**PROVIDED INFORMATION:**

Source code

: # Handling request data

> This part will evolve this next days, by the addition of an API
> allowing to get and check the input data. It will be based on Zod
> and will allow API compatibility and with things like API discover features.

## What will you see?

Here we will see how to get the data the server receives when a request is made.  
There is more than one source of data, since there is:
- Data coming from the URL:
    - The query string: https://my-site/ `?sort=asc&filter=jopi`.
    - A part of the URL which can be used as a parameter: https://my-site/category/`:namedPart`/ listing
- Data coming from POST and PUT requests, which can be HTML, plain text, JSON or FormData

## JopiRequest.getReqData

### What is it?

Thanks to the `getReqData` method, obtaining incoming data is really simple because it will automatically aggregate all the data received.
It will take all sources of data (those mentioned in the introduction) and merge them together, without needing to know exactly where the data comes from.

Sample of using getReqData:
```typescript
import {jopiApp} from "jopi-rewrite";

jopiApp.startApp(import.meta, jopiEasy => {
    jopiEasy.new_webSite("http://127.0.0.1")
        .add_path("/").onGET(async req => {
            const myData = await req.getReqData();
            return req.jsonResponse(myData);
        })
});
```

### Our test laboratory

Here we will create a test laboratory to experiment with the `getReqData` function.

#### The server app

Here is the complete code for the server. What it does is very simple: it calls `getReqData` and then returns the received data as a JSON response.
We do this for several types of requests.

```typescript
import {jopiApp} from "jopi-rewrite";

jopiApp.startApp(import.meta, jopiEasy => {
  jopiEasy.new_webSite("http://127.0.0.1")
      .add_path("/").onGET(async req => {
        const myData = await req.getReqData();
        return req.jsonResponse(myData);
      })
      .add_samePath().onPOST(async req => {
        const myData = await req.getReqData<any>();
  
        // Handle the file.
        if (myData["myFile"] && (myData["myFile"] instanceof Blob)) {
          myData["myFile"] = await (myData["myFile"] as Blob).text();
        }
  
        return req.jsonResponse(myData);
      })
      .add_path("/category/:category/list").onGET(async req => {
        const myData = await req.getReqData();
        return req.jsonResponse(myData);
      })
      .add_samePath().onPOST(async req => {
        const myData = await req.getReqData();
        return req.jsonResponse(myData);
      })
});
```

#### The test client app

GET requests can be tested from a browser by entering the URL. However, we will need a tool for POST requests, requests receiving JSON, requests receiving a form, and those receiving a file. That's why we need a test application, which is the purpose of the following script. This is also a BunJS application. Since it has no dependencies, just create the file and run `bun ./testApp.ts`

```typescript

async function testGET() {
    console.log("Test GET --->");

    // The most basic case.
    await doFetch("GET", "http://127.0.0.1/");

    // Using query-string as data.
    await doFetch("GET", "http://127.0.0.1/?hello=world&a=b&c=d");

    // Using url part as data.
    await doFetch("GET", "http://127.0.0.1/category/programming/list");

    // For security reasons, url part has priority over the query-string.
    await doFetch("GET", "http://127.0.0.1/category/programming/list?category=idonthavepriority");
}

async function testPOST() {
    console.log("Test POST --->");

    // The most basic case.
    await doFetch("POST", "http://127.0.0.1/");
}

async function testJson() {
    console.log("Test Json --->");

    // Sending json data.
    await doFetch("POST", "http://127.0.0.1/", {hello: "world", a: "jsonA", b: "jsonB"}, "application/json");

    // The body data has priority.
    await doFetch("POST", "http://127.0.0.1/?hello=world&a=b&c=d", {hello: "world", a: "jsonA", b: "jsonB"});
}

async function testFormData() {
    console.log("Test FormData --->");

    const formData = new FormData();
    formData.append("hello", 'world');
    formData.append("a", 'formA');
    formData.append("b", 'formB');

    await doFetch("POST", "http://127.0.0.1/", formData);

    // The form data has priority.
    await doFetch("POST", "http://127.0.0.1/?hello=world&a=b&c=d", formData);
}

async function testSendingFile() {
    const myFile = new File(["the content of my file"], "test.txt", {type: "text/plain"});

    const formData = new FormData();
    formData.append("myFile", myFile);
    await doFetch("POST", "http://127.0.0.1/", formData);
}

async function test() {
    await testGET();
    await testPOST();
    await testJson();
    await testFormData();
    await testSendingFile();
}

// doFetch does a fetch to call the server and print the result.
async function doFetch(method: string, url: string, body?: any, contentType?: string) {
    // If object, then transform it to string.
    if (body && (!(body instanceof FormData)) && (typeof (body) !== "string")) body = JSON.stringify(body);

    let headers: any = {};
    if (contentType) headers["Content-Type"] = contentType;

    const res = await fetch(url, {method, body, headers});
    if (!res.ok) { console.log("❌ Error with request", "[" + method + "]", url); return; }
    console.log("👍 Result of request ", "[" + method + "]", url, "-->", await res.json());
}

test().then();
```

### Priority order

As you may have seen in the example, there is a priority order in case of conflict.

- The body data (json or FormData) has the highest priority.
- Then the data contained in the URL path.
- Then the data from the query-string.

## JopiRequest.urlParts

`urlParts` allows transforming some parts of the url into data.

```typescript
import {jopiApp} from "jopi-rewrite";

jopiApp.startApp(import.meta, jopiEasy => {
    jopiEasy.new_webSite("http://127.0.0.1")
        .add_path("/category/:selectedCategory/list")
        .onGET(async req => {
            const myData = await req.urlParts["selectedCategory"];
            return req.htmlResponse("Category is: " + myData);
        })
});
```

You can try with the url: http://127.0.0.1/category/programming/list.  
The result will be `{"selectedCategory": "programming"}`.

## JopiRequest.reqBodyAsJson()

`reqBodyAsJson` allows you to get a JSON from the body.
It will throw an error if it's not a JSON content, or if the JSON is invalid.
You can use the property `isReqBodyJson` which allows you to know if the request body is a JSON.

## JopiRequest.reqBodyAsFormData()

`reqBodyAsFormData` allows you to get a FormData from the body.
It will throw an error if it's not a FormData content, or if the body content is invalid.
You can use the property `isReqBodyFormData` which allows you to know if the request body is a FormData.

**YOUR INSTRUCTIONS:**
Please restate, word for word, the lines of the entries that run from the first line through the one holding "- The query", and add nothing.

**EXERCISE ANSWER:**
Source code

: # Handling request data

> This part will evolve this next days, by the addition of an API
> allowing to get and check the input data. It will be based on Zod
> and will allow API compatibility and with things like API discover features.

## What will you see?

Here we will see how to get the data the server receives when a request is made.  
There is more than one source of data, since there is:
- Data coming from the URL:
    - The query string: https://my-site/ `?sort=asc&filter=jopi`.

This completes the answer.